> Assigned task: Look below for the lines from the one with "Graphical Analysis |" to the one with "Casinos in the", and copy exactly those lines, both ends included.

> Items listed in a dataset:
%%
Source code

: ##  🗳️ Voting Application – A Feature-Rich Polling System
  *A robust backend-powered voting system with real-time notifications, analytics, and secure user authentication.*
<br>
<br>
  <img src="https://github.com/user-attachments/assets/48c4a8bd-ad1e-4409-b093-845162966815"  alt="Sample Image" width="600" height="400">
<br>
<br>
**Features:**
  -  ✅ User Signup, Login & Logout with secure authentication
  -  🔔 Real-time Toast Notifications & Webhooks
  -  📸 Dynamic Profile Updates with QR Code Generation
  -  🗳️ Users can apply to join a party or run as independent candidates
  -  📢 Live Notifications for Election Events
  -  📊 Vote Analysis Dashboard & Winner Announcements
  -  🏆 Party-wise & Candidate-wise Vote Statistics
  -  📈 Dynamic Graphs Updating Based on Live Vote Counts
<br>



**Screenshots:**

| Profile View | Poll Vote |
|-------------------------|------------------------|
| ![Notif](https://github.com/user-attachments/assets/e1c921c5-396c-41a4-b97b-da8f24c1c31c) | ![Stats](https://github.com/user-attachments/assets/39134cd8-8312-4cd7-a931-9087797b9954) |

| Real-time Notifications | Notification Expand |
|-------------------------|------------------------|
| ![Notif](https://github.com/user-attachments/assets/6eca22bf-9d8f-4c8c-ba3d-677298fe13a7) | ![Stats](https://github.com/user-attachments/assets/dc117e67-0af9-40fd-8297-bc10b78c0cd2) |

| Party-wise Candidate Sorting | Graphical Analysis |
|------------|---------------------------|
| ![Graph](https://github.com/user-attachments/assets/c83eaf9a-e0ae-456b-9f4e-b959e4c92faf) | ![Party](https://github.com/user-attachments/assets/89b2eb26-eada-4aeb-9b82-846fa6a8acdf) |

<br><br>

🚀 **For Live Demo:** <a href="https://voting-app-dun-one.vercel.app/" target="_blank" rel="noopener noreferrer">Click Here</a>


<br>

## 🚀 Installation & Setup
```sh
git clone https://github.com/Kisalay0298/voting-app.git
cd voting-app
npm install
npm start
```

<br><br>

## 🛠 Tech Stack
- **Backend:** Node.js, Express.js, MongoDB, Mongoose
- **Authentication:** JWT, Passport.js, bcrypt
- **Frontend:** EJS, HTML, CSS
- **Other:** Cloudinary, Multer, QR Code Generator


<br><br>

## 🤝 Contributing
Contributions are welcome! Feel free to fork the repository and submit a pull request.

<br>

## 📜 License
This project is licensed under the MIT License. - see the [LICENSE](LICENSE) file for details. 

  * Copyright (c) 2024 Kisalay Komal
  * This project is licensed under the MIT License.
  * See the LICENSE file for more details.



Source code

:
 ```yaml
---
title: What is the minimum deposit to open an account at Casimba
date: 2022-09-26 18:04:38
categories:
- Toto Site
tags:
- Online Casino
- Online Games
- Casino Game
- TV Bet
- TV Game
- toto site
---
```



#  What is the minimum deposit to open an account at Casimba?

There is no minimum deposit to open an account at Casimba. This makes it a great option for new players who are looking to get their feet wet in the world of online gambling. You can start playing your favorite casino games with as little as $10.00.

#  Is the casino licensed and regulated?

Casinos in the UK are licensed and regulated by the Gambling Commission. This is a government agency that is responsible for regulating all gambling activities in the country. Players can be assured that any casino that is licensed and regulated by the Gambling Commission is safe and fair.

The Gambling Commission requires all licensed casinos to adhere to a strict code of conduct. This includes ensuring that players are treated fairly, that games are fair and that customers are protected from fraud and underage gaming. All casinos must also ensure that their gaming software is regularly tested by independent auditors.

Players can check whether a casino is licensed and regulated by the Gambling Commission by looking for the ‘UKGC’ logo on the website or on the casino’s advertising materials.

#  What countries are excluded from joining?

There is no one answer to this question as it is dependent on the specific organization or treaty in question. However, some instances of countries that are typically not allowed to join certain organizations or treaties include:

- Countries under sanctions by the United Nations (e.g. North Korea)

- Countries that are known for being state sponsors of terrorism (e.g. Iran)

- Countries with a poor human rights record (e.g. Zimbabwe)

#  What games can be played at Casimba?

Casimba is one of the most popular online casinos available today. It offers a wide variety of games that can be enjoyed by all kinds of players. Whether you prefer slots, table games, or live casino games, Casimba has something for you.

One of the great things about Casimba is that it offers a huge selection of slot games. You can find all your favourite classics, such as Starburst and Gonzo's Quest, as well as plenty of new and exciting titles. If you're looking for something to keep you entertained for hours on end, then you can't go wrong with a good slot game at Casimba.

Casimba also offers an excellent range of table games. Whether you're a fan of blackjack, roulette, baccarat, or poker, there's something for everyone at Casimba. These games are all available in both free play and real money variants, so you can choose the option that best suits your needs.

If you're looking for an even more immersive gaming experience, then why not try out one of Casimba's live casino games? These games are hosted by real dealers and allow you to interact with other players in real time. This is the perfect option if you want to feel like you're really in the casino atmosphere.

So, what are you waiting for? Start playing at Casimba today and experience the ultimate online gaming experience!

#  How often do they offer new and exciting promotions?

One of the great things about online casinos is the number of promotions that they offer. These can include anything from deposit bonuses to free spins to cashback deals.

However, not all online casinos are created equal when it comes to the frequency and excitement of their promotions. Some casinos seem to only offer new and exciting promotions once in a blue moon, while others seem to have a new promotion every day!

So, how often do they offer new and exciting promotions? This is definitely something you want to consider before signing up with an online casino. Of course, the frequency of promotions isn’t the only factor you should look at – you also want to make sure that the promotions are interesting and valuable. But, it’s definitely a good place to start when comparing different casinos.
%%
> Response area:
| Party-wise Candidate Sorting | Graphical Analysis |
|------------|---------------------------|
| ![Graph](https://github.com/user-attachments/assets/c83eaf9a-e0ae-456b-9f4e-b959e4c92faf) | ![Party](https://github.com/user-attachments/assets/89b2eb26-eada-4aeb-9b82-846fa6a8acdf) |

<br><br>

🚀 **For Live Demo:** <a href="https://voting-app-dun-one.vercel.app/" target="_blank" rel="noopener noreferrer">Click Here</a>


<br>

## 🚀 Installation & Setup
```sh
git clone https://github.com/Kisalay0298/voting-app.git
cd voting-app
npm install
npm start
```

<br><br>

## 🛠 Tech Stack
- **Backend:** Node.js, Express.js, MongoDB, Mongoose
- **Authentication:** JWT, Passport.js, bcrypt
- **Frontend:** EJS, HTML, CSS
- **Other:** Cloudinary, Multer, QR Code Generator


<br><br>

## 🤝 Contributing
Contributions are welcome! Feel free to fork the repository and submit a pull request.

<br>

## 📜 License
This project is licensed under the MIT License. - see the [LICENSE](LICENSE) file for details. 

  * Copyright (c) 2024 Kisalay Komal
  * This project is licensed under the MIT License.
  * See the LICENSE file for more details.



Source code

:
 ```yaml
---
title: What is the minimum deposit to open an account at Casimba
date: 2022-09-26 18:04:38
categories:
- Toto Site
tags:
- Online Casino
- Online Games
- Casino Game
- TV Bet
- TV Game
- toto site
---
```



#  What is the minimum deposit to open an account at Casimba?

There is no minimum deposit to open an account at Casimba. This makes it a great option for new players who are looking to get their feet wet in the world of online gambling. You can start playing your favorite casino games with as little as $10.00.

#  Is the casino licensed and regulated?

Casinos in the UK are licensed and regulated by the Gambling Commission. This is a government agency that is responsible for regulating all gambling activities in the country. Players can be assured that any casino that is licensed and regulated by the Gambling Commission is safe and fair.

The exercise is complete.